Khalaf is also alleged to have assigned contracts won by SNL to other companies in which he has interests without the consent of the board of SNL and also without proceeds shared with SNL.

Listed among the other entities are Setramech/Levant Construction Company Limited and Rockbridge Construction Limited.

SETRACO

Khalaf is said to unilaterally fix a charge ranging from 7-15% of contract fees on all revenues (including unearned revenue like mobilization for awarded contracts) of SNL as “service fees”, thereby earning double compensation for his role as a director.

According to the claim before the court, the total of such fees earned from February 18, 2008 to July 6, 2015 when it was discontinued, following the intervention of the son of the late Chairman, Alhaji Inu Umoru, who is the new chairman, Engineer Abu Inu Umoru, amounted to approximately USD27 million.

Another sore point was the use of SNL’s assets to realize the objectives of Engineer Khalaf’s other business interests without paying for such use. Cited as an example was Sunrise Estate Development Limited being one of such entities that enjoy a pre-financing privilege from SNL and which today exceeds N1.2 billion with some of the certificates past due by over five years.

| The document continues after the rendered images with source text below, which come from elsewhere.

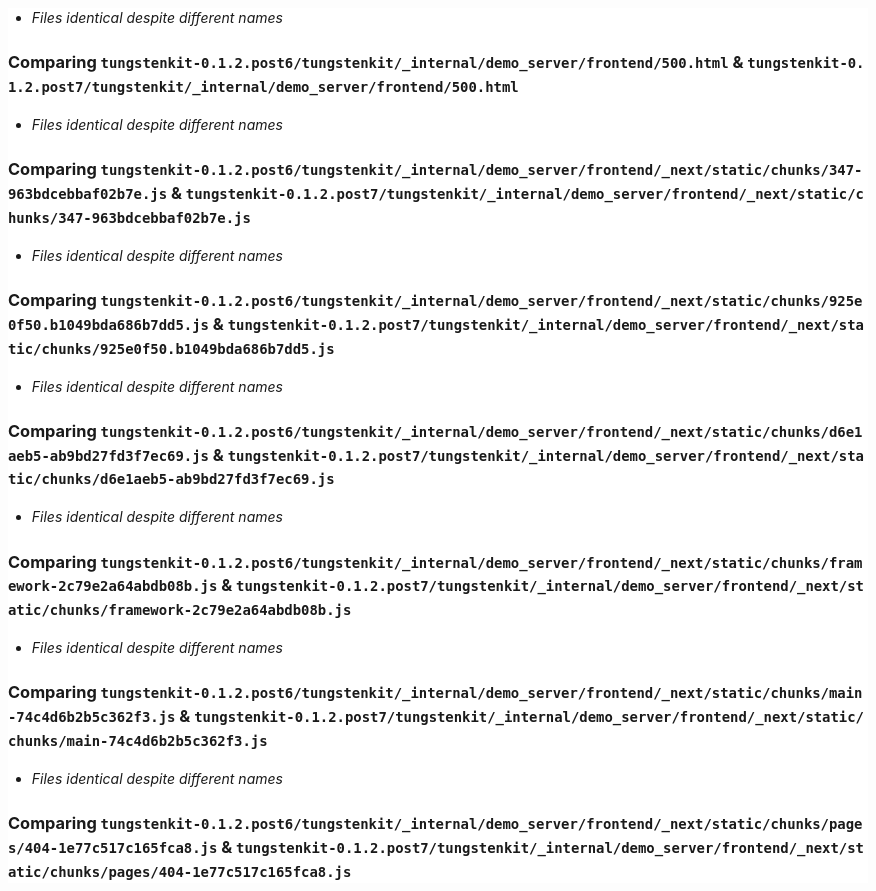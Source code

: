  * *Files identical despite different names*

### Comparing `tungstenkit-0.1.2.post6/tungstenkit/_internal/demo_server/frontend/500.html` & `tungstenkit-0.1.2.post7/tungstenkit/_internal/demo_server/frontend/500.html`

 * *Files identical despite different names*

### Comparing `tungstenkit-0.1.2.post6/tungstenkit/_internal/demo_server/frontend/_next/static/chunks/347-963bdcebbaf02b7e.js` & `tungstenkit-0.1.2.post7/tungstenkit/_internal/demo_server/frontend/_next/static/chunks/347-963bdcebbaf02b7e.js`

 * *Files identical despite different names*

### Comparing `tungstenkit-0.1.2.post6/tungstenkit/_internal/demo_server/frontend/_next/static/chunks/925e0f50.b1049bda686b7dd5.js` & `tungstenkit-0.1.2.post7/tungstenkit/_internal/demo_server/frontend/_next/static/chunks/925e0f50.b1049bda686b7dd5.js`

 * *Files identical despite different names*

### Comparing `tungstenkit-0.1.2.post6/tungstenkit/_internal/demo_server/frontend/_next/static/chunks/d6e1aeb5-ab9bd27fd3f7ec69.js` & `tungstenkit-0.1.2.post7/tungstenkit/_internal/demo_server/frontend/_next/static/chunks/d6e1aeb5-ab9bd27fd3f7ec69.js`

 * *Files identical despite different names*

### Comparing `tungstenkit-0.1.2.post6/tungstenkit/_internal/demo_server/frontend/_next/static/chunks/framework-2c79e2a64abdb08b.js` & `tungstenkit-0.1.2.post7/tungstenkit/_internal/demo_server/frontend/_next/static/chunks/framework-2c79e2a64abdb08b.js`

 * *Files identical despite different names*

### Comparing `tungstenkit-0.1.2.post6/tungstenkit/_internal/demo_server/frontend/_next/static/chunks/main-74c4d6b2b5c362f3.js` & `tungstenkit-0.1.2.post7/tungstenkit/_internal/demo_server/frontend/_next/static/chunks/main-74c4d6b2b5c362f3.js`

 * *Files identical despite different names*

### Comparing `tungstenkit-0.1.2.post6/tungstenkit/_internal/demo_server/frontend/_next/static/chunks/pages/404-1e77c517c165fca8.js` & `tungstenkit-0.1.2.post7/tungstenkit/_internal/demo_server/frontend/_next/static/chunks/pages/404-1e77c517c165fca8.js`
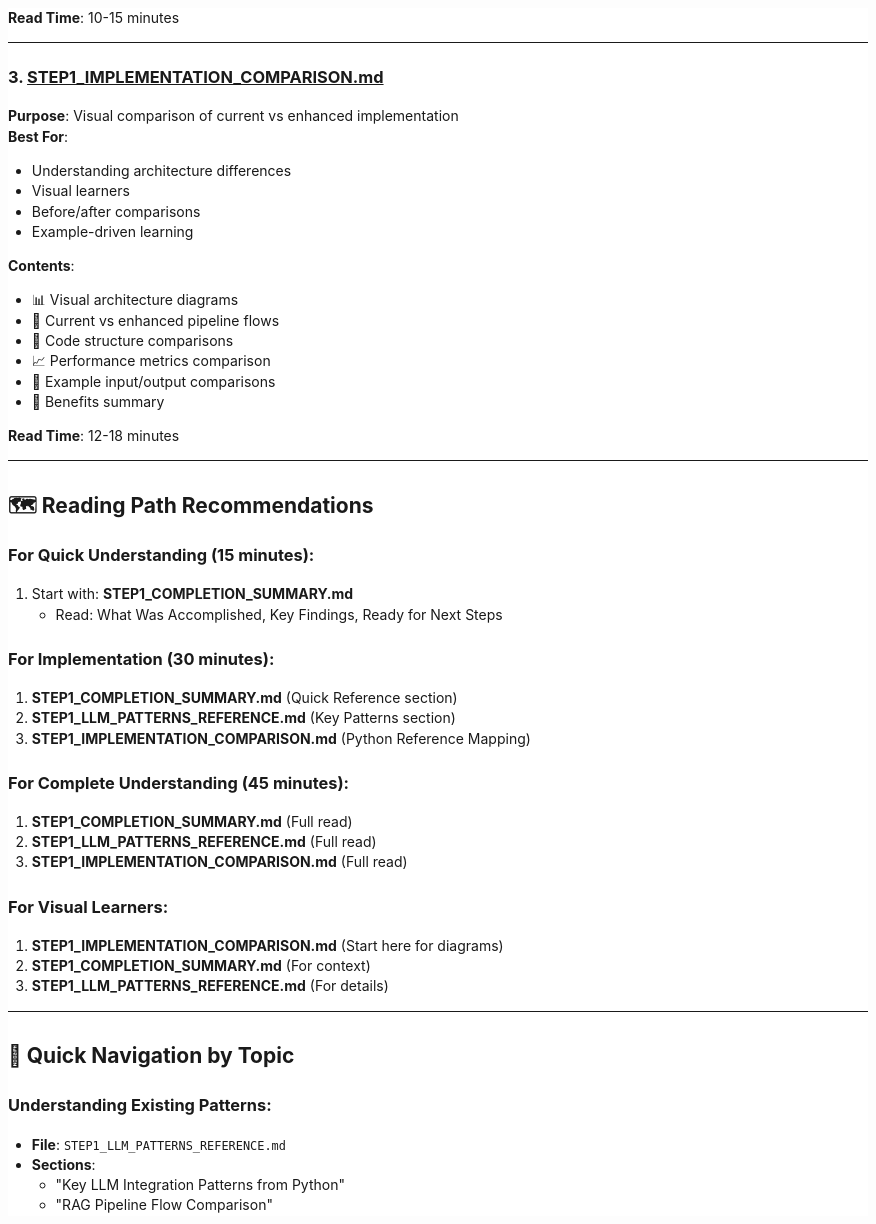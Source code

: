 **Read Time**: 10-15 minutes

---

### 3. [STEP1_IMPLEMENTATION_COMPARISON.md](./STEP1_IMPLEMENTATION_COMPARISON.md)
**Purpose**: Visual comparison of current vs enhanced implementation  
**Best For**: 
- Understanding architecture differences
- Visual learners
- Before/after comparisons
- Example-driven learning

**Contents**:
- 📊 Visual architecture diagrams
- 🔄 Current vs enhanced pipeline flows
- 📝 Code structure comparisons
- 📈 Performance metrics comparison
- 💬 Example input/output comparisons
- 🎯 Benefits summary

**Read Time**: 12-18 minutes

---

## 🗺️ Reading Path Recommendations

### For Quick Understanding (15 minutes):
1. Start with: **STEP1_COMPLETION_SUMMARY.md**
   - Read: What Was Accomplished, Key Findings, Ready for Next Steps

### For Implementation (30 minutes):
1. **STEP1_COMPLETION_SUMMARY.md** (Quick Reference section)
2. **STEP1_LLM_PATTERNS_REFERENCE.md** (Key Patterns section)
3. **STEP1_IMPLEMENTATION_COMPARISON.md** (Python Reference Mapping)

### For Complete Understanding (45 minutes):
1. **STEP1_COMPLETION_SUMMARY.md** (Full read)
2. **STEP1_LLM_PATTERNS_REFERENCE.md** (Full read)
3. **STEP1_IMPLEMENTATION_COMPARISON.md** (Full read)

### For Visual Learners:
1. **STEP1_IMPLEMENTATION_COMPARISON.md** (Start here for diagrams)
2. **STEP1_COMPLETION_SUMMARY.md** (For context)
3. **STEP1_LLM_PATTERNS_REFERENCE.md** (For details)

---

## 🎯 Quick Navigation by Topic

### Understanding Existing Patterns:
- **File**: `STEP1_LLM_PATTERNS_REFERENCE.md`
- **Sections**: 
  - "Key LLM Integration Patterns from Python"
  - "RAG Pipeline Flow Comparison"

It was claimed that SNL got four road contracts from the Kwara State Government from 2004 to 2012 totaling a contract sum of N8.43billion, which were seconded for execution to Setramech/Levant without the knowledge of the partner, Alhaji Inu Umoru (deceased). Khalaf was accused of deploying SNL’s funds, equipment and personnel in executing these contracts.

When one of the Nigerian staff members started asking questions about how the expenses were to be reported, Khalaf ordered that Setramech/Levant personnel be made signatories to the SNL’s GT and Diamond Bank accounts opened for the projects, thus keeping the SNL personnel in the dark; but records have it that Khalaf was the sole beneficiary of the proceeds of the contracts.

According to available records, the initial funds amounting to N779m spent on the first two contracts by SNL were never recovered back to the coffers of company.

Going by the claims before the court, SNL built a metallurgical fabrication workshop at Mpape to aid in the production of formwork and other ancillary fabrications, but that Said Khalaf floated a company then called Global Equipment Solutions (GES) Limited and instructed that the new company should take over the assets of SNL workshop in June 2009.

According to further claims, the value of the workshop (aside the building) was N82.6 million, and that without revaluation of the assets and consent of Alhaji Inu Umoru, Khalaf caused SNL to cede the entire workshop to GES at a paltry sum of N54 million.

Furthermore, it was claimed that GES started fabricating for SNL without a contract but forwarded debit notes at will without proper accounting procedures.

SNL, as claimed, paid N2.53 billion to GES from 2009 to 2017 for mostly unverifiable jobs; in addition to the claim that the liquidated GES in 2017, when SNL’s financial situation could no longer support the pilfering, sold all the equipment including the restaurant furniture and fittings, which had nothing to do with the workshop, without paying their net indebtedness to SNL, which is currently in excess of N379 million.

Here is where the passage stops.